The hydroconversion test were conducted in a hydrogen medium at a temperature (T) of 450 °C, a total pressure in the reaction zone (P) of 6.0–9.0 MPa, a feed space velocity (V) of 1.0 h⁻¹, and a hydrogen/feed ratio (H₂/feed) of 1000 nL/L. The process runs in up-flow regime inside a hollow-tube reactor. The residence time makes 43 min for the feed at normal temperature and feed space velocity (V) 1.0 h⁻¹.

Variable parameters in this study were the catalyst precursor loading (C(Mo), wt.%) and the total pressure in the reaction zone (P, atm).

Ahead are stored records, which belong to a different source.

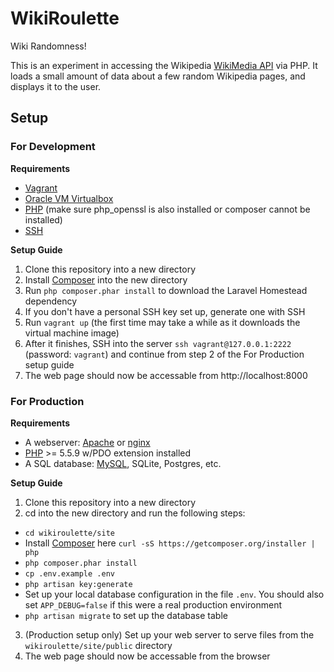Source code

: # WikiRoulette

Wiki Randomness!

This is an experiment in accessing the Wikipedia [WikiMedia API](https://www.mediawiki.org/wiki/API:Main_page) via PHP.
It loads a small amount of data about a few random Wikipedia pages, and displays it to the user.

## Setup

### For Development
**Requirements**
* [Vagrant](https://www.vagrantup.com/)
* [Oracle VM Virtualbox](https://www.virtualbox.org/)
* [PHP](http://www.php.net/) (make sure php_openssl is also installed or composer cannot be installed)
* [SSH](http://www.openssh.com/)


**Setup Guide**

1. Clone this repository into a new directory
2. Install [Composer](https://getcomposer.org/) into the new directory
3. Run `php composer.phar install` to download the Laravel Homestead dependency
4. If you don't have a personal SSH key set up, generate one with SSH
5. Run `vagrant up` (the first time may take a while as it downloads the virtual machine image)
6. After it finishes, SSH into the server `ssh vagrant@127.0.0.1:2222` (password: `vagrant`) and continue from step 2 of the For Production setup guide
7. The web page should now be accessable from http://localhost:8000

### For Production
**Requirements**
* A webserver: [Apache](https://httpd.apache.org/) or [nginx](http://nginx.org/)
* [PHP](http://www.php.net/) >= 5.5.9 w/PDO extension installed
* A SQL database: [MySQL](https://www.mysql.com/), SQLite, Postgres, etc.

**Setup Guide**

1. Clone this repository into a new directory
2. cd into the new directory and run the following steps:
  * `cd wikiroulette/site`
  * Install [Composer](https://getcomposer.org/) here `curl -sS https://getcomposer.org/installer | php`
  * `php composer.phar install`
  * `cp .env.example .env`
  * `php artisan key:generate`
  * Set up your local database configuration in the file `.env`.  You should also set `APP_DEBUG=false` if this were a real production environment
  * `php artisan migrate` to set up the database table
3. (Production setup only) Set up your web server to serve files from the `wikiroulette/site/public` directory
4. The web page should now be accessable from the browser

The results of the study were recorded under conditions of stabilization and constancy of the products composition and amount of the catalyst.

The feed conversion degree (X, %) was determined by the conversion of the fraction boiling above 360 °C (hereinafter referred to as 360 °C+) with hydroconversion in once-through mode using the formula:

$$\mathrm{X}=100 ·{ (\mathrm{C}}_{360\mathrm{C}+}^{°}-{ \mathrm{C}}_{360\mathrm{C}+})/{\mathrm{C}}_{360\mathrm{C}+}^{°},$$

(1)

where ${\mathrm{C}}_{360\mathrm{C}+}^{°}$ is 360 °C+ content in the feed, and ${\mathrm{C}}_{360\mathrm{C}+}$ is 360 °C+ content in the reaction products.

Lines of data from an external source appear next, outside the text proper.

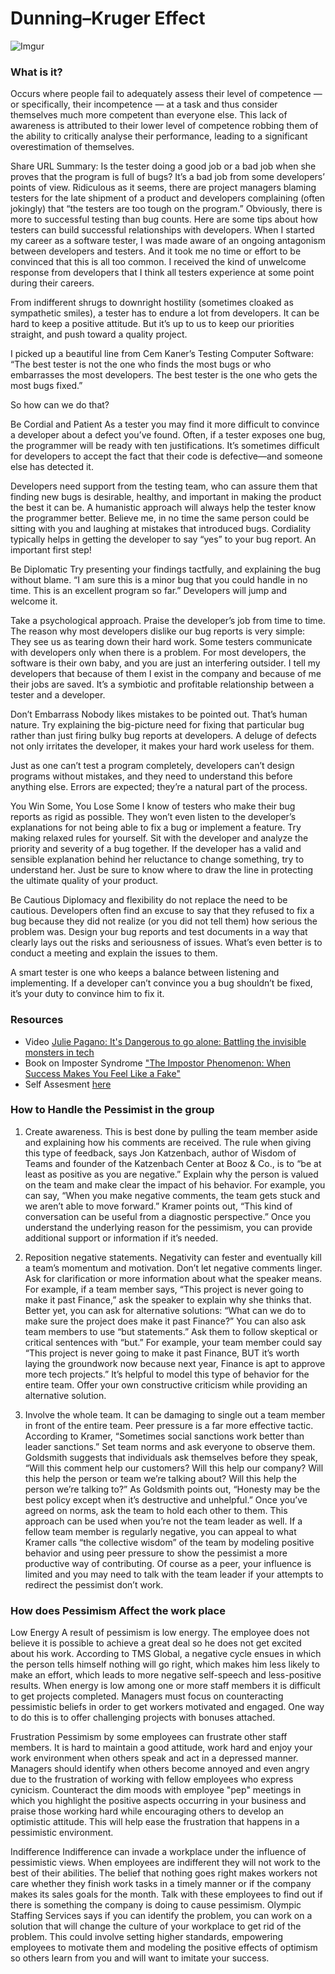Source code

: # Dunning–Kruger Effect

![Imgur](https://i.imgur.com/PPQC50zb.jpg)

### What is it? 

Occurs where people fail to adequately assess their level of competence — or specifically, their incompetence — at a task and thus consider themselves much more competent than everyone else. This lack of awareness is attributed to their lower level of competence robbing them of the ability to critically analyse their performance, leading to a significant overestimation of themselves.

Share URL
Summary: Is the tester doing a good job or a bad job when she proves that the program is full of bugs? It’s a bad job from some developers’ points of view. Ridiculous as it seems, there are project managers blaming testers for the late shipment of a product and developers complaining (often jokingly) that “the testers are too tough on the program.” Obviously, there is more to successful testing than bug counts. Here are some tips about how testers can build successful relationships with developers.
When I started my career as a software tester, I was made aware of an ongoing antagonism between developers and testers. And it took me no time or effort to be convinced that this is all too common. I received the kind of unwelcome response from developers that I think all testers experience at some point during their careers.

From indifferent shrugs to downright hostility (sometimes cloaked as sympathetic smiles), a tester has to endure a lot from developers. It can be hard to keep a positive attitude. But it’s up to us to keep our priorities straight, and push toward a quality project.

I picked up a beautiful line from Cem Kaner’s Testing Computer Software: “The best tester is not the one who finds the most bugs or who embarrasses the most developers. The best tester is the one who gets the most bugs fixed.”

So how can we do that?

Be Cordial and Patient As a tester you may find it more difficult to convince a developer about a defect you’ve found. Often, if a tester exposes one bug, the programmer will be ready with ten justifications. It’s sometimes difficult for developers to accept the fact that their code is defective—and someone else has detected it.

Developers need support from the testing team, who can assure them that finding new bugs is desirable, healthy, and important in making the product the best it can be. A humanistic approach will always help the tester know the programmer better. Believe me, in no time the same person could be sitting with you and laughing at mistakes that introduced bugs. Cordiality typically helps in getting the developer to say “yes” to your bug report. An important first step!

Be Diplomatic Try presenting your findings tactfully, and explaining the bug without blame. “I am sure this is a minor bug that you could handle in no time. This is an excellent program so far.” Developers will jump and welcome it.

Take a psychological approach. Praise the developer’s job from time to time. The reason why most developers dislike our bug reports is very simple: They see us as tearing down their hard work. Some testers communicate with developers only when there is a problem. For most developers, the software is their own baby, and you are just an interfering outsider. I tell my developers that because of them I exist in the company and because of me their jobs are saved. It’s a symbiotic and profitable relationship between a tester and a developer.

Don’t Embarrass Nobody likes mistakes to be pointed out. That’s human nature. Try explaining the big-picture need for fixing that particular bug rather than just firing bulky bug reports at developers. A deluge of defects not only irritates the developer, it makes your hard work useless for them.

Just as one can’t test a program completely, developers can’t design programs without mistakes, and they need to understand this before anything else. Errors are expected; they’re a natural part of the process.

You Win Some, You Lose Some I know of testers who make their bug reports as rigid as possible. They won’t even listen to the developer’s explanations for not being able to fix a bug or implement a feature. Try making relaxed rules for yourself. Sit with the developer and analyze the priority and severity of a bug together. If the developer has a valid and sensible explanation behind her reluctance to change something, try to understand her. Just be sure to know where to draw the line in protecting the ultimate quality of your product.

Be Cautious Diplomacy and flexibility do not replace the need to be cautious. Developers often find an excuse to say that they refused to fix a bug because they did not realize (or you did not tell them) how serious the problem was. Design your bug reports and test documents in a way that clearly lays out the risks and seriousness of issues. What’s even better is to conduct a meeting and explain the issues to them.

A smart tester is one who keeps a balance between listening and implementing. If a developer can’t convince you a bug shouldn’t be fixed, it’s your duty to convince him to fix it.

### Resources
* Video <a href="https://www.youtube.com/watch?v=1i8ylq4j_EY">Julie Pagano: It's Dangerous to go alone: Battling the invisible monsters in tech </a>
* Book on Imposter Syndrome <a href="https://www.amazon.com/Impostor-Phenomenon-When-Success-Makes/dp/0553257307">"The Impostor Phenomenon: When Success Makes You Feel Like a Fake"</a>
* Self Assesment <a href="http://www.lcldnet.org/media/mce_filebrowser/2016/04/20/VKC-Impostor-Syndrome-Self-Assessment-Tool-Final.pdf">here</a>

### How to Handle the Pessimist in the group
1. Create awareness. This is best done by pulling the team member aside and explaining how his comments are received. The rule when giving this type of feedback, says Jon Katzenbach, author of Wisdom of Teams and founder of the Katzenbach Center at Booz & Co., is to “be at least as positive as you are negative.” Explain why the person is valued on the team and make clear the impact of his behavior. For example, you can say, “When you make negative comments, the team gets stuck and we aren’t able to move forward.” Kramer points out, “This kind of conversation can be useful from a diagnostic perspective.” Once you understand the underlying reason for the pessimism, you can provide additional support or information if it’s needed.

2. Reposition negative statements. Negativity can fester and eventually kill a team’s momentum and motivation. Don’t let negative comments linger. Ask for clarification or more information about what the speaker means. For example, if a team member says, “This project is never going to make it past Finance,” ask the speaker to explain why she thinks that. Better yet, you can ask for alternative solutions: “What can we do to make sure the project does make it past Finance?” You can also ask team members to use “but statements.” Ask them to follow skeptical or critical sentences with “but.” For example, your team member could say “This project is never going to make it past Finance, BUT it’s worth laying the groundwork now because next year, Finance is apt to approve more tech projects.” It’s helpful to model this type of behavior for the entire team. Offer your own constructive criticism while providing an alternative solution.

3. Involve the whole team. It can be damaging to single out a team member in front of the entire team. Peer pressure is a far more effective tactic. According to Kramer, “Sometimes social sanctions work better than leader sanctions.” Set team norms and ask everyone to observe them. Goldsmith suggests that individuals ask themselves before they speak, “Will this comment help our customers? Will this help our company? Will this help the person or team we’re talking about? Will this help the person we’re talking to?” As Goldsmith points out, “Honesty may be the best policy except when it’s destructive and unhelpful.” Once you’ve agreed on norms, ask the team to hold each other to them. This approach can be used when you’re not the team leader as well. If a fellow team member is regularly negative, you can appeal to what Kramer calls “the collective wisdom” of the team by modeling positive behavior and using peer pressure to show the pessimist a more productive way of contributing. Of course as a peer, your influence is limited and you may need to talk with the team leader if your attempts to redirect the pessimist don’t work.

### How does Pessimism Affect the work place
Low Energy
A result of pessimism is low energy. The employee does not believe it is possible to achieve a great deal so he does not get excited about his work. According to TMS Global, a negative cycle ensues in which the person tells himself nothing will go right, which makes him less likely to make an effort, which leads to more negative self-speech and less-positive results. When energy is low among one or more staff members it is difficult to get projects completed. Managers must focus on counteracting pessimistic beliefs in order to get workers motivated and engaged. One way to do this is to offer challenging projects with bonuses attached.

Frustration
Pessimism by some employees can frustrate other staff members. It is hard to maintain a good attitude, work hard and enjoy your work environment when others speak and act in a depressed manner. Managers should identify when others become annoyed and even angry due to the frustration of working with fellow employees who express cynicism. Counteract the dim moods with employee "pep" meetings in which you highlight the positive aspects occurring in your business and praise those working hard while encouraging others to develop an optimistic attitude. This will help ease the frustration that happens in a pessimistic environment.

Indifference
Indifference can invade a workplace under the influence of pessimistic views. When employees are indifferent they will not work to the best of their abilities. The belief that nothing goes right makes workers not care whether they finish work tasks in a timely manner or if the company makes its sales goals for the month. Talk with these employees to find out if there is something the company is doing to cause pessimism. Olympic Staffing Services says if you can identify the problem, you can work on a solution that will change the culture of your workplace to get rid of the problem. This could involve setting higher standards, empowering employees to motivate them and modeling the positive effects of optimism so others learn from you and will want to imitate your success.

To characterize the liquid products, the iodine numbers characterizing the content of unsaturated compounds in distillate fractions after hydroconversion were determined. The sulfur content in hydroconversion products was determined by X-ray fluorescence energy dispersive analyzer (Spectroscan-S) (Spectron Ltd., Saint Petersburg, Russia).

Yield of polycondensation product (coke) was determined as the content of toluene insoluble solid components (TI) in 520 °C + fraction of hydroconversion products. TI samples were extracted from the 520 °C + fraction by filtration. Before the subsequent analysis, the obtained TI samples were dried under vacuum and kept in dehydrated atmosphere. The as-prepared TI-samples contained almost whole molybdenum loaded into the hydroconversion process with feed emulsion. The main characteristics of catalyst particles were determined based on results of TI-samples subsequent physical and chemical analysis.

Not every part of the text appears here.